My suspicion is that if someone actually set-out to get 1000 true fans, that about the time they get 1,000 fans, they’d only have about 10-50 true fans. And, if they ever reached 1,000 true fans, they’d have another 30,000 to 100,000 regular fans. In both cases, the majority of the creator’s income would come from the regular fans, not true fans. When you look at it this way, it’s really about getting fans, not true fans.

* The “true fan” idea only works if you’re one (or maybe two) people working together. If you have a larger group, your number of true fans has to increase by the same factor. (Admittedly, Kelly does bring up this fact in the article, but it’s worth reiterating.)

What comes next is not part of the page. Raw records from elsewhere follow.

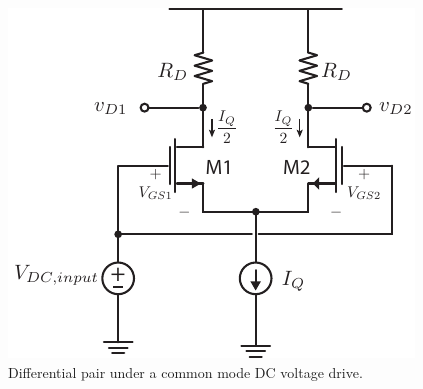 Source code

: \begin{figure}[tb]
\begin{center}
\includegraphics[scale=1]{diffamp_cm_dc.pdf}
\end{center}
\caption{Differential pair under a common mode DC voltage drive.} \label{fig:diffamp_cm_dc.pdf}
\end{figure}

One good thing I can say about Kelly’s idea is this: if you concentrate on getting the mythical 1,000 “true fans” you probably won’t attain it, but maybe the process of trying to get those “true fans” will push creators to do the level of work worthy of getting a “true fan”, which will draw-in the fairweather fans — and that’s a good thing. I think there are some aphorisms that are false, but they point people in the right direction. For example, “the customer is always right”. It’s absurd to say that every customer is always right. A minority of customers will be irrational. However, it’s a good aphorism because it leads businesses to be more customer-focused and it’s better to err on the side of giving the customer too much credit. Businesses will do better in the long run if they act that way.

In that sense, the “1,000 true fans” idea might be a good goal, but the reality of it is sketchy.

While a lot of people have been positive about Kelly’s “1,000 true fans” idea, here’s a few creators who express the same skepticism as I do:
John Scalzi (book author) critiques Kevin Kelly’s idea.
Robert Rich (musician) talks about the sisyphean task of building 1,000 true fans.